### Your goal
Retype the data below exactly, skipping pictures.

### Record set
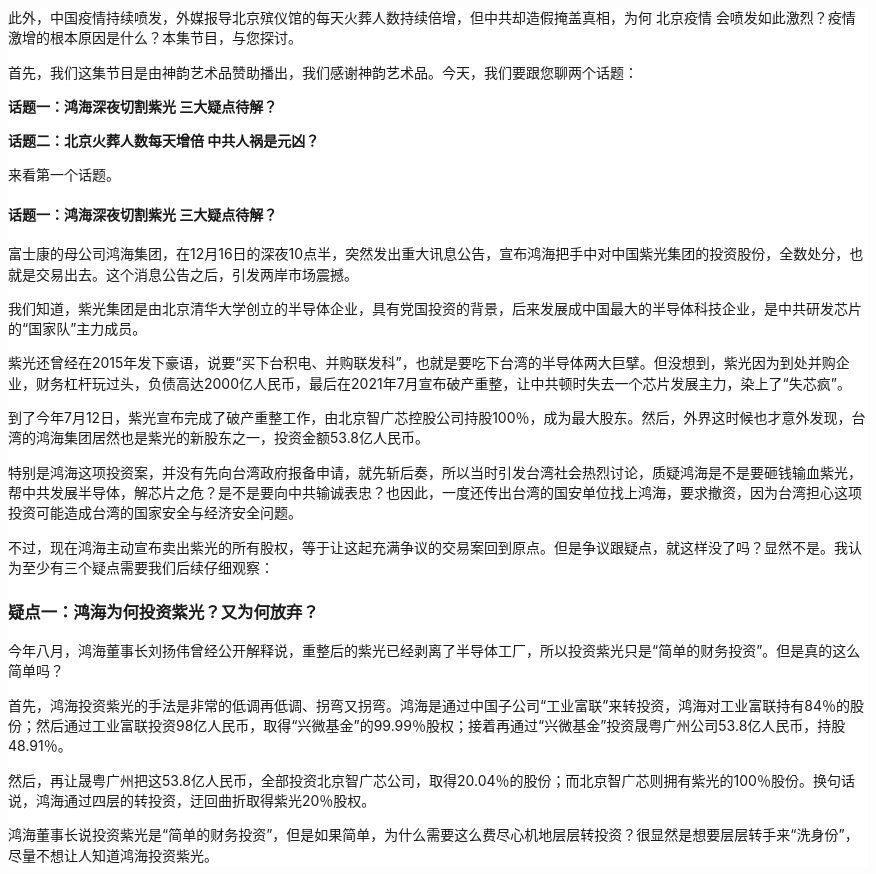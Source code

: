 </p>
<p>
 此外，中国疫情持续喷发，外媒报导北京殡仪馆的每天火葬人数持续倍增，但中共却造假掩盖真相，为何
 <ok href="https://www.epochtimes.com/gb/tag/%E5%8C%97%E4%BA%AC%E7%96%AB%E6%83%85.html">
  北京疫情
 </ok>
 会喷发如此激烈？疫情激增的根本原因是什么？本集节目，与您探讨。
</p>
<p>
 <center>
 </center>
 首先，我们这集节目是由神韵艺术品赞助播出，我们感谢神韵艺术品。今天，我们要跟您聊两个话题：
</p>
<p>
 <strong>
  话题一：鸿海深夜切割紫光 三大疑点待解？
 </strong>
</p>
<p>
 <strong>
  话题二：北京火葬人数每天增倍 中共人祸是元凶？
 </strong>
</p>
<p>
 来看第一个话题。
</p>
<h4>
 话题一：鸿海深夜切割紫光 三大疑点待解？
</h4>
<p>
 富士康的母公司鸿海集团，在12月16日的深夜10点半，突然发出重大讯息公告，宣布鸿海把手中对中国紫光集团的投资股份，全数处分，也就是交易出去。这个消息公告之后，引发两岸市场震撼。
</p>
<p>
 我们知道，紫光集团是由北京清华大学创立的半导体企业，具有党国投资的背景，后来发展成中国最大的半导体科技企业，是中共研发芯片的“国家队”主力成员。
</p>
<p>
 紫光还曾经在2015年发下豪语，说要“买下台积电、并购联发科”，也就是要吃下台湾的半导体两大巨擘。但没想到，紫光因为到处并购企业，财务杠杆玩过头，负债高达2000亿人民币，最后在2021年7月宣布破产重整，让中共顿时失去一个芯片发展主力，染上了“失芯疯”。
</p>
<p>
 到了今年7月12日，紫光宣布完成了破产重整工作，由北京智广芯控股公司持股100％，成为最大股东。然后，外界这时候也才意外发现，台湾的鸿海集团居然也是紫光的新股东之一，投资金额53.8亿人民币。
</p>
<p>
 特别是鸿海这项投资案，并没有先向台湾政府报备申请，就先斩后奏，所以当时引发台湾社会热烈讨论，质疑鸿海是不是要砸钱输血紫光，帮中共发展半导体，解芯片之危？是不是要向中共输诚表忠？也因此，一度还传出台湾的国安单位找上鸿海，要求撤资，因为台湾担心这项投资可能造成台湾的国家安全与经济安全问题。
</p>
<p>
 不过，现在鸿海主动宣布卖出紫光的所有股权，等于让这起充满争议的交易案回到原点。但是争议跟疑点，就这样没了吗？显然不是。我认为至少有三个疑点需要我们后续仔细观察：
</p>
<h3>
 疑点一：鸿海为何投资紫光？又为何放弃？
</h3>
<p>
 今年八月，鸿海董事长刘扬伟曾经公开解释说，重整后的紫光已经剥离了半导体工厂，所以投资紫光只是“简单的财务投资”。但是真的这么简单吗？
</p>
<p>
 首先，鸿海投资紫光的手法是非常的低调再低调、拐弯又拐弯。鸿海是通过中国子公司“工业富联”来转投资，鸿海对工业富联持有84％的股份；然后通过工业富联投资98亿人民币，取得“兴微基金”的99.99％股权；接着再通过“兴微基金”投资晟粤广州公司53.8亿人民币，持股48.91％。
</p>
<p>
 然后，再让晟粤广州把这53.8亿人民币，全部投资北京智广芯公司，取得20.04％的股份；而北京智广芯则拥有紫光的100％股份。换句话说，鸿海通过四层的转投资，迂回曲折取得紫光20％股权。
</p>
<p>
 鸿海董事长说投资紫光是“简单的财务投资”，但是如果简单，为什么需要这么费尽心机地层层转投资？很显然是想要层层转手来“洗身份”，尽量不想让人知道鸿海投资紫光。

### Answer to this task
Source code

: </p>
<p>
 此外，中国疫情持续喷发，外媒报导北京殡仪馆的每天火葬人数持续倍增，但中共却造假掩盖真相，为何
 <ok href="https://www.epochtimes.com/gb/tag/%E5%8C%97%E4%BA%AC%E7%96%AB%E6%83%85.html">
  北京疫情
 </ok>
 会喷发如此激烈？疫情激增的根本原因是什么？本集节目，与您探讨。
</p>
<p>
 <center>
 </center>
 首先，我们这集节目是由神韵艺术品赞助播出，我们感谢神韵艺术品。今天，我们要跟您聊两个话题：
</p>
<p>
 <strong>
  话题一：鸿海深夜切割紫光 三大疑点待解？
 </strong>
</p>
<p>
 <strong>
  话题二：北京火葬人数每天增倍 中共人祸是元凶？
 </strong>
</p>
<p>
 来看第一个话题。
</p>
<h4>
 话题一：鸿海深夜切割紫光 三大疑点待解？
</h4>
<p>
 富士康的母公司鸿海集团，在12月16日的深夜10点半，突然发出重大讯息公告，宣布鸿海把手中对中国紫光集团的投资股份，全数处分，也就是交易出去。这个消息公告之后，引发两岸市场震撼。
</p>
<p>
 我们知道，紫光集团是由北京清华大学创立的半导体企业，具有党国投资的背景，后来发展成中国最大的半导体科技企业，是中共研发芯片的“国家队”主力成员。
</p>
<p>
 紫光还曾经在2015年发下豪语，说要“买下台积电、并购联发科”，也就是要吃下台湾的半导体两大巨擘。但没想到，紫光因为到处并购企业，财务杠杆玩过头，负债高达2000亿人民币，最后在2021年7月宣布破产重整，让中共顿时失去一个芯片发展主力，染上了“失芯疯”。
</p>
<p>
 到了今年7月12日，紫光宣布完成了破产重整工作，由北京智广芯控股公司持股100％，成为最大股东。然后，外界这时候也才意外发现，台湾的鸿海集团居然也是紫光的新股东之一，投资金额53.8亿人民币。
</p>
<p>
 特别是鸿海这项投资案，并没有先向台湾政府报备申请，就先斩后奏，所以当时引发台湾社会热烈讨论，质疑鸿海是不是要砸钱输血紫光，帮中共发展半导体，解芯片之危？是不是要向中共输诚表忠？也因此，一度还传出台湾的国安单位找上鸿海，要求撤资，因为台湾担心这项投资可能造成台湾的国家安全与经济安全问题。
</p>
<p>
 不过，现在鸿海主动宣布卖出紫光的所有股权，等于让这起充满争议的交易案回到原点。但是争议跟疑点，就这样没了吗？显然不是。我认为至少有三个疑点需要我们后续仔细观察：
</p>
<h3>
 疑点一：鸿海为何投资紫光？又为何放弃？
</h3>
<p>
 今年八月，鸿海董事长刘扬伟曾经公开解释说，重整后的紫光已经剥离了半导体工厂，所以投资紫光只是“简单的财务投资”。但是真的这么简单吗？
</p>
<p>
 首先，鸿海投资紫光的手法是非常的低调再低调、拐弯又拐弯。鸿海是通过中国子公司“工业富联”来转投资，鸿海对工业富联持有84％的股份；然后通过工业富联投资98亿人民币，取得“兴微基金”的99.99％股权；接着再通过“兴微基金”投资晟粤广州公司53.8亿人民币，持股48.91％。
</p>
<p>
 然后，再让晟粤广州把这53.8亿人民币，全部投资北京智广芯公司，取得20.04％的股份；而北京智广芯则拥有紫光的100％股份。换句话说，鸿海通过四层的转投资，迂回曲折取得紫光20％股权。
</p>
<p>
 鸿海董事长说投资紫光是“简单的财务投资”，但是如果简单，为什么需要这么费尽心机地层层转投资？很显然是想要层层转手来“洗身份”，尽量不想让人知道鸿海投资紫光。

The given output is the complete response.